Once the proper amount of goods 44 are in place over the top of the elevator lift apparatus 18, the elevator lift plate 150 moves from a down position to an up position by the action of the elevator lift column 154. FIG. 4 shows the elevator lift apparatus 18 in the down position. In this embodiment, the elevator lift column 154 is actuated by an air compressor, but can be driven by any means known to those skilled in the art.

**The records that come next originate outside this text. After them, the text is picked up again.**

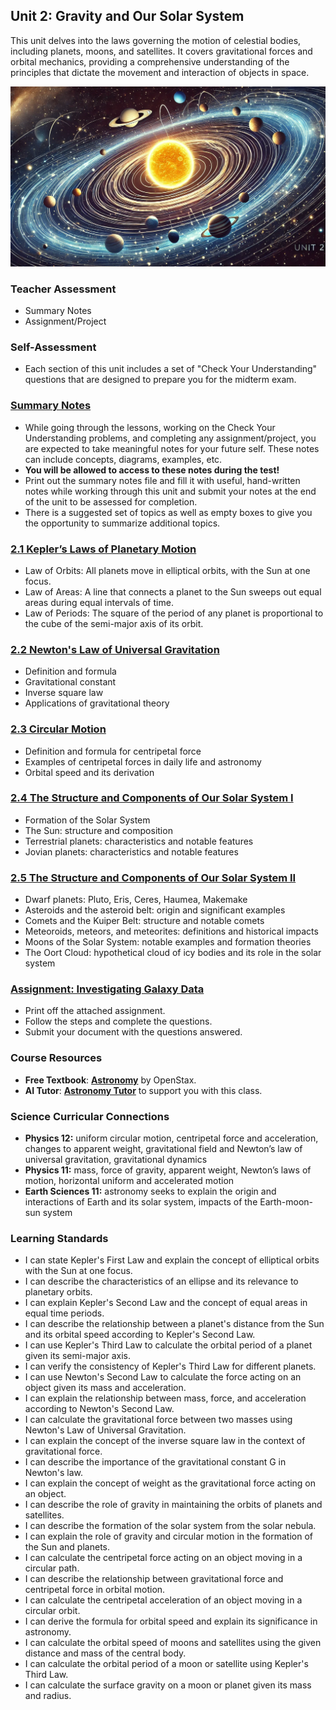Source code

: ## Unit 2: Gravity and Our Solar System

This unit delves into the laws governing the motion of celestial bodies, including planets, moons, and satellites. It covers gravitational forces and orbital mechanics, providing a comprehensive understanding of the principles that dictate the movement and interaction of objects in space.

![Banner Image](./figures/unit2_banner.png)

### Teacher Assessment
- Summary Notes
- Assignment/Project

### Self-Assessment
- Each section of this unit includes a set of "Check Your Understanding" questions that are designed to prepare you for the midterm exam.

### [Summary Notes](https://teaghan.github.io/astronomy-12/Unit2/Unit2_Summary_Notes.pdf)

- While going through the lessons, working on the Check Your Understanding problems, and completing any assignment/project, you are expected to take meaningful notes for your future self. These notes can include concepts, diagrams, examples, etc.
- **You will be allowed to access to these notes during the test!**
- Print out the summary notes file and fill it with useful, hand-written notes while working through this unit and submit your notes at the end of the unit to be assessed for completion.
- There is a suggested set of topics as well as empty boxes to give you the opportunity to summarize additional topics.

### [2.1 Kepler’s Laws of Planetary Motion](https://github.com/teaghan/astronomy-12/tree/main/Unit2/2_1_keplers_laws.ipynb)
   - Law of Orbits: All planets move in elliptical orbits, with the Sun at one focus.
   - Law of Areas: A line that connects a planet to the Sun sweeps out equal areas during equal intervals of time.
   - Law of Periods: The square of the period of any planet is proportional to the cube of the semi-major axis of its orbit.

### [2.2 Newton's Law of Universal Gravitation](https://github.com/teaghan/astronomy-12/tree/main/Unit2/2_2_gravity.ipynb)
   - Definition and formula
   - Gravitational constant
   - Inverse square law
   - Applications of gravitational theory

### [2.3 Circular Motion](https://github.com/teaghan/astronomy-12/tree/main/Unit2/2_3_circular_motion.ipynb)
   - Definition and formula for centripetal force
   - Examples of centripetal forces in daily life and astronomy
   - Orbital speed and its derivation

### [2.4 The Structure and Components of Our Solar System I](https://github.com/teaghan/astronomy-12/tree/main/Unit2/2_4_solar_system_1.ipynb)
   - Formation of the Solar System
   - The Sun: structure and composition
   - Terrestrial planets: characteristics and notable features
   - Jovian planets: characteristics and notable features

### [2.5 The Structure and Components of Our Solar System II](https://github.com/teaghan/astronomy-12/tree/main/Unit2/2_5_solar_system_2.ipynb)
   - Dwarf planets: Pluto, Eris, Ceres, Haumea, Makemake
   - Asteroids and the asteroid belt: origin and significant examples
   - Comets and the Kuiper Belt: structure and notable comets
   - Meteoroids, meteors, and meteorites: definitions and historical impacts
   - Moons of the Solar System: notable examples and formation theories
   - The Oort Cloud: hypothetical cloud of icy bodies and its role in the solar system

### [Assignment: Investigating Galaxy Data](https://teaghan.github.io/astronomy-12/Unit2/Unit2_Assignment.pdf)
- Print off the attached assignment.
- Follow the steps and complete the questions.
- Submit your document with the questions answered.

### Course Resources
- **Free Textbook**: [**Astronomy**](https://openstax.org/books/astronomy/pages/1-introduction) by OpenStax.
- **AI Tutor**: [**Astronomy Tutor**](https://chatgpt.com/g/g-10CjMHMvk-astronomy-tutor) to support you with this class.

### Science Curricular Connections
- **Physics 12:** uniform circular motion, centripetal force and acceleration, changes to apparent weight, gravitational field and Newton’s law of universal gravitation, gravitational dynamics
- **Physics 11:** mass, force of gravity, apparent weight, Newton’s laws of motion, horizontal uniform and accelerated motion
- **Earth Sciences 11:** astronomy seeks to explain the origin and interactions of Earth and its solar system, impacts of the Earth-moon-sun system

### Learning Standards
- I can state Kepler's First Law and explain the concept of elliptical orbits with the Sun at one focus.
- I can describe the characteristics of an ellipse and its relevance to planetary orbits.
- I can explain Kepler's Second Law and the concept of equal areas in equal time periods.
- I can describe the relationship between a planet's distance from the Sun and its orbital speed according to Kepler's Second Law.
- I can use Kepler's Third Law to calculate the orbital period of a planet given its semi-major axis.
- I can verify the consistency of Kepler's Third Law for different planets.
- I can use Newton's Second Law to calculate the force acting on an object given its mass and acceleration.
- I can explain the relationship between mass, force, and acceleration according to Newton's Second Law.
- I can calculate the gravitational force between two masses using Newton's Law of Universal Gravitation.
- I can explain the concept of the inverse square law in the context of gravitational force.
- I can describe the importance of the gravitational constant G in Newton's law.
- I can explain the concept of weight as the gravitational force acting on an object.
- I can describe the role of gravity in maintaining the orbits of planets and satellites.
- I can describe the formation of the solar system from the solar nebula.
- I can explain the role of gravity and circular motion in the formation of the Sun and planets.
- I can calculate the centripetal force acting on an object moving in a circular path.
- I can describe the relationship between gravitational force and centripetal force in orbital motion.
- I can calculate the centripetal acceleration of an object moving in a circular orbit.
- I can derive the formula for orbital speed and explain its significance in astronomy.
- I can calculate the orbital speed of moons and satellites using the given distance and mass of the central body.
- I can calculate the orbital period of a moon or satellite using Kepler's Third Law.
- I can calculate the surface gravity on a moon or planet given its mass and radius.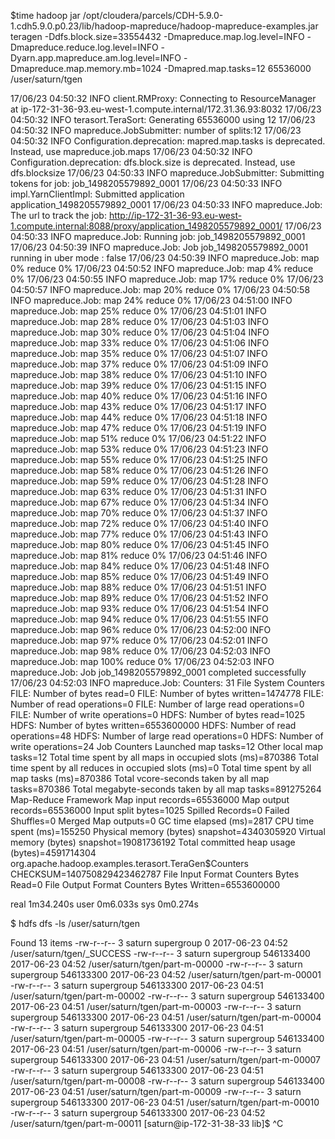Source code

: $time hadoop jar /opt/cloudera/parcels/CDH-5.9.0-1.cdh5.9.0.p0.23/lib/hadoop-mapreduce/hadoop-mapreduce-examples.jar teragen -Ddfs.block.size=33554432 -Dmapreduce.map.log.level=INFO -Dmapreduce.reduce.log.level=INFO -Dyarn.app.mapreduce.am.log.level=INFO -Dmapreduce.map.memory.mb=1024 -Dmapred.map.tasks=12 65536000 /user/saturn/tgen


17/06/23 04:50:32 INFO client.RMProxy: Connecting to ResourceManager at ip-172-31-36-93.eu-west-1.compute.internal/172.31.36.93:8032
17/06/23 04:50:32 INFO terasort.TeraSort: Generating 65536000 using 12
17/06/23 04:50:32 INFO mapreduce.JobSubmitter: number of splits:12
17/06/23 04:50:32 INFO Configuration.deprecation: mapred.map.tasks is deprecated. Instead, use mapreduce.job.maps
17/06/23 04:50:32 INFO Configuration.deprecation: dfs.block.size is deprecated. Instead, use dfs.blocksize
17/06/23 04:50:33 INFO mapreduce.JobSubmitter: Submitting tokens for job: job_1498205579892_0001
17/06/23 04:50:33 INFO impl.YarnClientImpl: Submitted application application_1498205579892_0001
17/06/23 04:50:33 INFO mapreduce.Job: The url to track the job: http://ip-172-31-36-93.eu-west-1.compute.internal:8088/proxy/application_1498205579892_0001/
17/06/23 04:50:33 INFO mapreduce.Job: Running job: job_1498205579892_0001
17/06/23 04:50:39 INFO mapreduce.Job: Job job_1498205579892_0001 running in uber mode : false
17/06/23 04:50:39 INFO mapreduce.Job:  map 0% reduce 0%
17/06/23 04:50:52 INFO mapreduce.Job:  map 4% reduce 0%
17/06/23 04:50:55 INFO mapreduce.Job:  map 17% reduce 0%
17/06/23 04:50:57 INFO mapreduce.Job:  map 20% reduce 0%
17/06/23 04:50:58 INFO mapreduce.Job:  map 24% reduce 0%
17/06/23 04:51:00 INFO mapreduce.Job:  map 25% reduce 0%
17/06/23 04:51:01 INFO mapreduce.Job:  map 28% reduce 0%
17/06/23 04:51:03 INFO mapreduce.Job:  map 30% reduce 0%
17/06/23 04:51:04 INFO mapreduce.Job:  map 33% reduce 0%
17/06/23 04:51:06 INFO mapreduce.Job:  map 35% reduce 0%
17/06/23 04:51:07 INFO mapreduce.Job:  map 37% reduce 0%
17/06/23 04:51:09 INFO mapreduce.Job:  map 38% reduce 0%
17/06/23 04:51:10 INFO mapreduce.Job:  map 39% reduce 0%
17/06/23 04:51:15 INFO mapreduce.Job:  map 40% reduce 0%
17/06/23 04:51:16 INFO mapreduce.Job:  map 43% reduce 0%
17/06/23 04:51:17 INFO mapreduce.Job:  map 44% reduce 0%
17/06/23 04:51:18 INFO mapreduce.Job:  map 47% reduce 0%
17/06/23 04:51:19 INFO mapreduce.Job:  map 51% reduce 0%
17/06/23 04:51:22 INFO mapreduce.Job:  map 53% reduce 0%
17/06/23 04:51:23 INFO mapreduce.Job:  map 55% reduce 0%
17/06/23 04:51:25 INFO mapreduce.Job:  map 58% reduce 0%
17/06/23 04:51:26 INFO mapreduce.Job:  map 59% reduce 0%
17/06/23 04:51:28 INFO mapreduce.Job:  map 63% reduce 0%
17/06/23 04:51:31 INFO mapreduce.Job:  map 67% reduce 0%
17/06/23 04:51:34 INFO mapreduce.Job:  map 70% reduce 0%
17/06/23 04:51:37 INFO mapreduce.Job:  map 72% reduce 0%
17/06/23 04:51:40 INFO mapreduce.Job:  map 77% reduce 0%
17/06/23 04:51:43 INFO mapreduce.Job:  map 80% reduce 0%
17/06/23 04:51:45 INFO mapreduce.Job:  map 81% reduce 0%
17/06/23 04:51:46 INFO mapreduce.Job:  map 84% reduce 0%
17/06/23 04:51:48 INFO mapreduce.Job:  map 85% reduce 0%
17/06/23 04:51:49 INFO mapreduce.Job:  map 88% reduce 0%
17/06/23 04:51:51 INFO mapreduce.Job:  map 89% reduce 0%
17/06/23 04:51:52 INFO mapreduce.Job:  map 93% reduce 0%
17/06/23 04:51:54 INFO mapreduce.Job:  map 94% reduce 0%
17/06/23 04:51:55 INFO mapreduce.Job:  map 96% reduce 0%
17/06/23 04:52:00 INFO mapreduce.Job:  map 97% reduce 0%
17/06/23 04:52:01 INFO mapreduce.Job:  map 98% reduce 0%
17/06/23 04:52:03 INFO mapreduce.Job:  map 100% reduce 0%
17/06/23 04:52:03 INFO mapreduce.Job: Job job_1498205579892_0001 completed successfully
17/06/23 04:52:03 INFO mapreduce.Job: Counters: 31
        File System Counters
                FILE: Number of bytes read=0
                FILE: Number of bytes written=1474778
                FILE: Number of read operations=0
                FILE: Number of large read operations=0
                FILE: Number of write operations=0
                HDFS: Number of bytes read=1025
                HDFS: Number of bytes written=6553600000
                HDFS: Number of read operations=48
                HDFS: Number of large read operations=0
                HDFS: Number of write operations=24
        Job Counters
                Launched map tasks=12
                Other local map tasks=12
                Total time spent by all maps in occupied slots (ms)=870386
                Total time spent by all reduces in occupied slots (ms)=0
                Total time spent by all map tasks (ms)=870386
                Total vcore-seconds taken by all map tasks=870386
                Total megabyte-seconds taken by all map tasks=891275264
        Map-Reduce Framework
                Map input records=65536000
                Map output records=65536000
                Input split bytes=1025
                Spilled Records=0
                Failed Shuffles=0
                Merged Map outputs=0
                GC time elapsed (ms)=2817
                CPU time spent (ms)=155250
                Physical memory (bytes) snapshot=4340305920
                Virtual memory (bytes) snapshot=19081736192
                Total committed heap usage (bytes)=4591714304
        org.apache.hadoop.examples.terasort.TeraGen$Counters
                CHECKSUM=140750829423462787
        File Input Format Counters
                Bytes Read=0
        File Output Format Counters
                Bytes Written=6553600000

real    1m34.240s
user    0m6.033s
sys     0m0.274s




$ hdfs dfs -ls /user/saturn/tgen

Found 13 items
-rw-r--r--   3 saturn supergroup          0 2017-06-23 04:52 /user/saturn/tgen/_SUCCESS
-rw-r--r--   3 saturn supergroup  546133400 2017-06-23 04:52 /user/saturn/tgen/part-m-00000
-rw-r--r--   3 saturn supergroup  546133300 2017-06-23 04:52 /user/saturn/tgen/part-m-00001
-rw-r--r--   3 saturn supergroup  546133300 2017-06-23 04:51 /user/saturn/tgen/part-m-00002
-rw-r--r--   3 saturn supergroup  546133400 2017-06-23 04:51 /user/saturn/tgen/part-m-00003
-rw-r--r--   3 saturn supergroup  546133300 2017-06-23 04:51 /user/saturn/tgen/part-m-00004
-rw-r--r--   3 saturn supergroup  546133300 2017-06-23 04:51 /user/saturn/tgen/part-m-00005
-rw-r--r--   3 saturn supergroup  546133400 2017-06-23 04:51 /user/saturn/tgen/part-m-00006
-rw-r--r--   3 saturn supergroup  546133300 2017-06-23 04:51 /user/saturn/tgen/part-m-00007
-rw-r--r--   3 saturn supergroup  546133300 2017-06-23 04:51 /user/saturn/tgen/part-m-00008
-rw-r--r--   3 saturn supergroup  546133400 2017-06-23 04:51 /user/saturn/tgen/part-m-00009
-rw-r--r--   3 saturn supergroup  546133300 2017-06-23 04:51 /user/saturn/tgen/part-m-00010
-rw-r--r--   3 saturn supergroup  546133300 2017-06-23 04:52 /user/saturn/tgen/part-m-00011
[saturn@ip-172-31-38-33 lib]$ ^C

When the elevator lift plate 150 is lifted, the goods 44 are moved up towards the cardboard box 42. The elevator lift apparatus 18 lifts the goods 44 into and through the bottom of the cardboard box 42. As shown in FIGS. 5a and 5b, the elevator lift plate 150 fits between the guide/support mechanisms 20 and 22. While the goods 44 are lifted, they come into contact with the guide/support mechanisms 20 and 22 which are positioned over the left conveyor belt 132 and right conveyor belt 134 of the first conveyor 16. The elevator lift plate 150 is designed with a dimension that insures that it can fit between the rest position of the guide/support mechanisms 20 and 22 without coming into contact with the same. After the elevator lift column pushes the elevator lift plate 150 to its up position, the elevator lift column 154 retracts the elevator lift plate 150 back to its original down position. After the elevator lift plate 150 reaches its original down position it is ready to lift the next set of goods 44 to be packaged.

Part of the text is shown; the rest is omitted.